O Grupo Aeroporto do Pico (GAPix) voltou a denunciar a “grave limitação” das ligações aéreas diretas entre a ilha do Pico e a ilha de São Miguel no período de Inverno da Associação Internacional de Transporte Aéreo (IATA), considerando que a oferta tem sido “manifestamente insuficiente” apesar dos sucessivos alertas públicos. A posição foi assumida numa nota divulgada na véspera da visita estatutária do Governo Regional à ilha.
Segundo o GAPix, a rotação adicional introduzida à terça-feira entre Ponta Delgada e o Pico, identificada como a “oitava rotação adicional, revelou-se claramente insuficiente” para responder às necessidades da população e à procura existente.
O grupo refere que, perante a falta de lugares, se multiplicam relatos de passageiros obrigados a recorrer ao transporte marítimo para outros aeroportos de ligação, suportando “custos adicionais” para conseguirem viajar, num quadro que diz evidenciar um desequilíbrio na acessibilidade aérea ao Pico.
A nota aponta ainda um efeito imediato associado à deslocação do Executivo açoriano: “paradoxalmente”, a própria visita estatutária terá agravado a situação ao ocupar “grande parte” dos poucos lugares disponíveis nas ligações aéreas. O GAPix sublinha, em paralelo, a falta de coerência entre o objetivo político de combater a sazonalidade na época baixa, que afirma ter sido assumido por membros do Governo Regional na Bolsa de Turismo de Lisboa (BTL) e a atual política de acessibilidades para a ilha do Pico.
No entendimento do grupo, sem uma oferta adequada de voos no Inverno “é impossível reduzir a sazonalidade turística”, alertando para impactos que vão além do turismo: a insuficiência de ligações compromete a mobilidade de residentes, estudantes e doentes, e prejudica também a atividade das empresas locais.
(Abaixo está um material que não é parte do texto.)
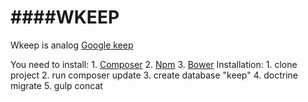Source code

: ####WKEEP
===========================================

Wkeep is analog [Google keep](https://www.google.com/keep/)

You need to install:
    1. [Composer](https://getcomposer.org/)
    2. [Npm](https://www.npmjs.com/)
    3. [Bower](http://bower.io/)
Installation:
    1. clone project
    2. run composer update
    3. create database "keep"
    4. doctrine migrate
    5. gulp concat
Como solução, o GAPix defende o reforço das ligações diretas entre Pico e São Miguel já no próximo Inverno IATA, com especial incidência entre quinta-feira e domingo, para permitir escapadinhas de fim de semana e estimular fluxos turísticos de curta duração. Pede igualmente horários que garantam conectividade eficaz aos voos de e para o Porto e Lisboa, via São Miguel, evitando pernoitas forçadas e custos acrescidos. “A acessibilidade aérea não pode continuar a ser um entrave ao desenvolvimento da ilha do Pico”, conclui o grupo.